**** INPUT ****

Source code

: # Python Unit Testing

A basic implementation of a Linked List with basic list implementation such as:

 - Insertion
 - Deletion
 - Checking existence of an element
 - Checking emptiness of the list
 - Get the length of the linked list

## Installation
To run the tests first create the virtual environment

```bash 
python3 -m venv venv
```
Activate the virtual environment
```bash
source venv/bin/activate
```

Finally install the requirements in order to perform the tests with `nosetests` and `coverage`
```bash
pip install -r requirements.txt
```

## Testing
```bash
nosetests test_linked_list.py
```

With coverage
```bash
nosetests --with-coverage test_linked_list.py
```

****
**** INPUT ****

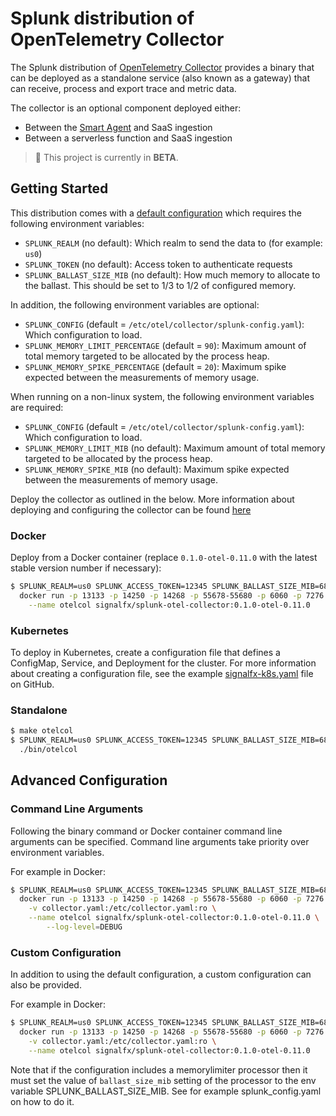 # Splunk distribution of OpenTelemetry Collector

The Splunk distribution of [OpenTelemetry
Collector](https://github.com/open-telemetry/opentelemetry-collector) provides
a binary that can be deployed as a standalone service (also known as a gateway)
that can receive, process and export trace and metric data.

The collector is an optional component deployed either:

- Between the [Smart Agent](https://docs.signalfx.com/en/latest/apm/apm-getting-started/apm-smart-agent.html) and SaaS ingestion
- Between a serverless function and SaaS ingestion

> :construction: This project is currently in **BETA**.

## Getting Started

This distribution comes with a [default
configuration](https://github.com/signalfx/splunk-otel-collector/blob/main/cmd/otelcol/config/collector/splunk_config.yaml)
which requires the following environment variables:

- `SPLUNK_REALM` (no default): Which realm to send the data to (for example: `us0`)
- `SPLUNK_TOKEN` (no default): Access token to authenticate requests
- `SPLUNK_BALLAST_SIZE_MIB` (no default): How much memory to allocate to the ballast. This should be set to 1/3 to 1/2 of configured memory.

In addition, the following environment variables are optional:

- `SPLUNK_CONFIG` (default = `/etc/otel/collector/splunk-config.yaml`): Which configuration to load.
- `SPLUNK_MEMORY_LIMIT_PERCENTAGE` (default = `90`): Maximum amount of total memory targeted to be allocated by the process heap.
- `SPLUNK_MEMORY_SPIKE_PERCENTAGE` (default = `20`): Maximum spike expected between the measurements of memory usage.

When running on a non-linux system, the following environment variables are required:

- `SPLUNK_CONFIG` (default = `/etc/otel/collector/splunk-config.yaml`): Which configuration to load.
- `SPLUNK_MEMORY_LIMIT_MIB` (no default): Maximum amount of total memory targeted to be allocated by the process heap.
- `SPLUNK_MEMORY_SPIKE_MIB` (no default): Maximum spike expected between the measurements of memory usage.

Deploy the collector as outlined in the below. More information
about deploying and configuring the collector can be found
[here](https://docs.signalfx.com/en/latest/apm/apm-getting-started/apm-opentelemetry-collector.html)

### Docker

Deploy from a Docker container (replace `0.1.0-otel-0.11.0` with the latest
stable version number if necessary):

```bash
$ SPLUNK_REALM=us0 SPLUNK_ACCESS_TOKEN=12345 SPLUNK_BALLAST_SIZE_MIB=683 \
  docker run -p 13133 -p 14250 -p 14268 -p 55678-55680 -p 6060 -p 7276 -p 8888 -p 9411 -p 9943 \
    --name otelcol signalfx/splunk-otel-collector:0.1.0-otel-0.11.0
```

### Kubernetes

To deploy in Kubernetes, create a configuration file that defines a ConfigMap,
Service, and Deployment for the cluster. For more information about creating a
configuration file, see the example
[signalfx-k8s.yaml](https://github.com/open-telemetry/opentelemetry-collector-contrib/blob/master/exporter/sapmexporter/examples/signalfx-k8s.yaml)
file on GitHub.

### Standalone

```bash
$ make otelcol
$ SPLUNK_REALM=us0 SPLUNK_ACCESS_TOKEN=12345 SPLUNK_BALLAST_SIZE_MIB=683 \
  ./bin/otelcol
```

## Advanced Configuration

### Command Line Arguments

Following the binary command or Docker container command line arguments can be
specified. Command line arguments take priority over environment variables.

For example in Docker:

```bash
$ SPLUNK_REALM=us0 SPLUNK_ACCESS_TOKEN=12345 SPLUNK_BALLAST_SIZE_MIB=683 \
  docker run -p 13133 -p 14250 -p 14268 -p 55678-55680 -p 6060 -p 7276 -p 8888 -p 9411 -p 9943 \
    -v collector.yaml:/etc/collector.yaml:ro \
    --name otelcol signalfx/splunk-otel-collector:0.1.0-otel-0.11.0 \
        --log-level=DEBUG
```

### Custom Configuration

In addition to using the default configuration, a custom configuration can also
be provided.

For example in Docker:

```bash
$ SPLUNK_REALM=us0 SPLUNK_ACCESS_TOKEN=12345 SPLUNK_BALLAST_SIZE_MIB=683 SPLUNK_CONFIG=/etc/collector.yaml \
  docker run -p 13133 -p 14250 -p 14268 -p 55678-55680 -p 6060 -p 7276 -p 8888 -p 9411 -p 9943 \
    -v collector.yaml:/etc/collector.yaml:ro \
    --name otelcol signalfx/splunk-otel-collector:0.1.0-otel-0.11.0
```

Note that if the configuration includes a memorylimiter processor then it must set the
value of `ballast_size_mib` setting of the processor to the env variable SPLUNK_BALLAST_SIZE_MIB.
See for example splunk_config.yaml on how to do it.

****

▶ **ABOUT THIS EXERCISE**
Each line in the data where the string "create" occurs should be identified and copied.

▶ **EXERCISE RESULT**
To run the tests first create the virtual environment
To deploy in Kubernetes, create a configuration file that defines a ConfigMap,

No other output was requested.